It can seem a simple question. But have you tried to answer it?

Disaster, death, so many ways it all could be ruined and the people I love could be hurt or taken from me. Big spiders, embarrassing myself, talking to strangers, these are all lesser fears, but they seem related.

What’s beneath them? When I stop to feel it, I think it’s a terror of missing out on the best in life, whatever that is.  I fear never experiencing the greatest things life has to offer. They could be stolen by circumstances, so simply because I didn’t have the awareness to go after them, or the plain courage.

My biggest, deepest fear seems to center around navigating risk.

Everyone has deep fears, even the most confident people. Find someone who doesn’t trust easily and I’ll show you someone who fears people. We always have good reason. Hard experience has taught us well.

What most of us know beyond conscious knowledge is that until there’s an invitation and opportunity to face the deepest fear, we’ll remain fear-controlled. Everyone in the world. We need encouragement and opportunities. Otherwise, our inner children wait, silent, waiting to be asked, noticed, inspired by love.
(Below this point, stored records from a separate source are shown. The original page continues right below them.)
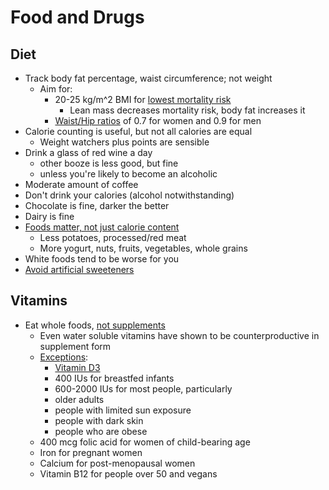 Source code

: # Food and Drugs

## Diet

*   Track body fat percentage, waist circumference; not weight
    *   Aim for:
        *   20-25 kg/m^2 BMI for
            [lowest mortality risk](http://intranet.santa.lt/thesaurus/no_crawl/BENDRI/Impact%20of%20obesity%20on%20total%20and%20cardiovascular%20mortality%E2%80%94fat%20or%20fiction.pdf)
            *   Lean mass decreases mortality risk, body fat increases it
        *   [Waist/Hip ratios](https://en.wikipedia.org/wiki/Waist%E2%80%93hip_ratio)
            of 0.7 for women and 0.9 for men
*   Calorie counting is useful, but not all calories are equal
    *   Weight watchers plus points are sensible
*   Drink a glass of red wine a day
    *   other booze is less good, but fine
    *   unless you're likely to become an alcoholic
*   Moderate amount of coffee
*   Don't drink your calories (alcohol notwithstanding)
*   Chocolate is fine, darker the better
*   Dairy is fine
*   [Foods matter, not just calorie content](http://www.nejm.org/doi/full/10.1056/NEJMoa1014296)
    *   Less potatoes, processed/red meat
    *   More yogurt, nuts, fruits, vegetables, whole grains
*   White foods tend to be worse for you
*   [Avoid artificial
    sweeteners](http://www.purdue.edu/newsroom/releases/2013/Q3/prof-diet-drinks-are-not-the-sweet-solution-to-fight-obesity,-health-problems.html)

## Vitamins

*   Eat whole foods, [not supplements](http://www.theatlantic.com/health/archive/2013/07/the-vitamin-myth-why-we-think-we-need-supplements/277947/)
    *   Even water soluble vitamins have shown to be counterproductive in supplement form
    *   [Exceptions](http://ods.od.nih.gov/factsheets/MVMS-HealthProfessional/#h3):
        *   [Vitamin D3](http://ods.od.nih.gov/factsheets/VitaminD-HealthProfessional/)
	    *   400 IUs for breastfed infants
	    *   600-2000 IUs for most people, particularly
		*   older adults
		*   people with limited sun exposure
		*   people with dark skin
		*   people who are obese
	*   400 mcg folic acid for women of child-bearing age
	*   Iron for pregnant women
	*   Calcium for post-menopausal women
	*   Vitamin B12 for people over 50 and vegans
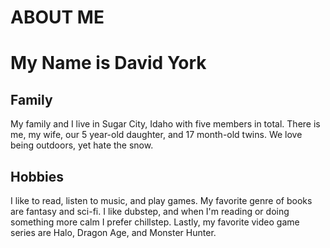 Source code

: ABOUT ME
=========

# My Name is David York

Family
---------

My family and I live in Sugar City, Idaho with five members in total. There is me, my wife, our 5 year-old daughter, and 17 month-old twins. 
We love being outdoors, yet hate the snow. 

Hobbies
--------

I like to read, listen to music, and play games. My favorite genre of books are fantasy and sci-fi. I like dubstep, and when I'm reading or doing something more calm I prefer chillstep. 
Lastly, my favorite video game series are Halo, Dragon Age, and Monster Hunter.  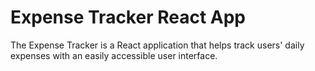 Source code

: # Expense Tracker React App

The Expense Tracker is a React application that helps track users' daily expenses with an easily accessible user interface.
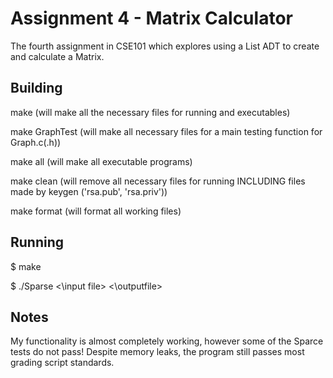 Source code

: # Assignment 4 - Matrix Calculator

The fourth assignment in CSE101 which explores using a List ADT to create and calculate a Matrix.

## Building

make  (will make all the necessary files for running and executables)

make GraphTest (will make all necessary files for a main testing function for Graph.c(.h))

make all (will make all executable programs)

make clean (will remove all necessary files for running INCLUDING files made by keygen ('rsa.pub', 'rsa.priv'))

make format (will format all working files)

## Running

$ make

$ ./Sparse <\input file> <\outputfile>

## Notes
My functionality is almost completely working, however some of the Sparce tests do not pass! Despite memory leaks, the program still passes most grading script standards.
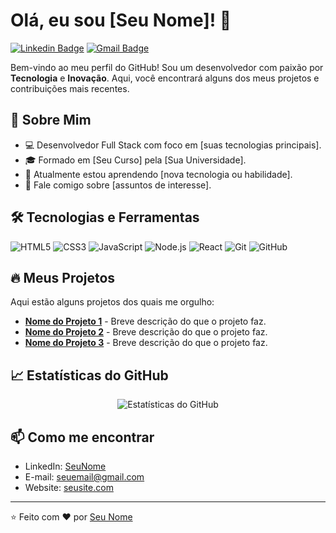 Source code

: # Olá, eu sou [Seu Nome]! 👋

[![Linkedin Badge](https://img.shields.io/badge/-SeuNome-blue?style=flat-square&logo=Linkedin&logoColor=white&link=https://www.linkedin.com/in/seunome/)](https://www.linkedin.com/in/seunome/)
[![Gmail Badge](https://img.shields.io/badge/-seuemail@gmail.com-c14438?style=flat-square&logo=Gmail&logoColor=white&link=mailto:seuemail@gmail.com)](mailto:seuemail@gmail.com)

Bem-vindo ao meu perfil do GitHub! Sou um desenvolvedor com paixão por **Tecnologia** e **Inovação**. Aqui, você encontrará alguns dos meus projetos e contribuições mais recentes.

## 🚀 Sobre Mim

- 💻 Desenvolvedor Full Stack com foco em [suas tecnologias principais].
- 🎓 Formado em [Seu Curso] pela [Sua Universidade].
- 🌱 Atualmente estou aprendendo [nova tecnologia ou habilidade].
- 💬 Fale comigo sobre [assuntos de interesse].

## 🛠 Tecnologias e Ferramentas

![HTML5](https://img.shields.io/badge/-HTML5-E34F26?style=flat-square&logo=html5&logoColor=white)
![CSS3](https://img.shields.io/badge/-CSS3-1572B6?style=flat-square&logo=css3)
![JavaScript](https://img.shields.io/badge/-JavaScript-F7DF1E?style=flat-square&logo=javascript&logoColor=black)
![Node.js](https://img.shields.io/badge/-Node.js-339933?style=flat-square&logo=node.js&logoColor=white)
![React](https://img.shields.io/badge/-React-61DAFB?style=flat-square&logo=react&logoColor=black)
![Git](https://img.shields.io/badge/-Git-F05032?style=flat-square&logo=git&logoColor=white)
![GitHub](https://img.shields.io/badge/-GitHub-181717?style=flat-square&logo=github)

## 🔥 Meus Projetos

Aqui estão alguns projetos dos quais me orgulho:

- [**Nome do Projeto 1**](https://github.com/seunome/projeto1) - Breve descrição do que o projeto faz.
- [**Nome do Projeto 2**](https://github.com/seunome/projeto2) - Breve descrição do que o projeto faz.
- [**Nome do Projeto 3**](https://github.com/seunome/projeto3) - Breve descrição do que o projeto faz.

## 📈 Estatísticas do GitHub

<p align="center">
  <img src="https://github-readme-stats.vercel.app/api?username=seunome&show_icons=true&theme=radical" alt="Estatísticas do GitHub">
</p>

## 📫 Como me encontrar

- LinkedIn: [SeuNome](https://www.linkedin.com/in/seunome/)
- E-mail: [seuemail@gmail.com](mailto:seuemail@gmail.com)
- Website: [seusite.com](https://www.seusite.com)

---

⭐️ Feito com ❤️ por [Seu Nome](https://github.com/seunome)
If you want to know what’s wrong with most people, think of them as children ignored. It happened, and now they do it to themselves. A child ignored eventually shuts down. Adults forget and flee themselves.

So what we all need most is permission to stop and remember, to listen to the child and let it speak, to be encouraged out. And what I can tell you from my own experience is that what that requires most is trust.

Trust is the absence of fear. Trust is:

confidencebelieffaithcertaintyassuranceconviction.

You will finally speak when you trust it will be received. To know it’s okay, we let go and breathe easy. That freedom is essential to all you’ll become, all you’ll live, all you want to offer readers. So what you must do before anything else is receive permission to speak your unfiltered, vulnerable, risky truth.

Unjudged and unrestrained.

Remember, much experience has also taught you that when you do, you’ll feel again what’s most important to you. You’ve known it before. It’s just that when you did know that, you also found what scared you most. So to go back, you have to take the risk.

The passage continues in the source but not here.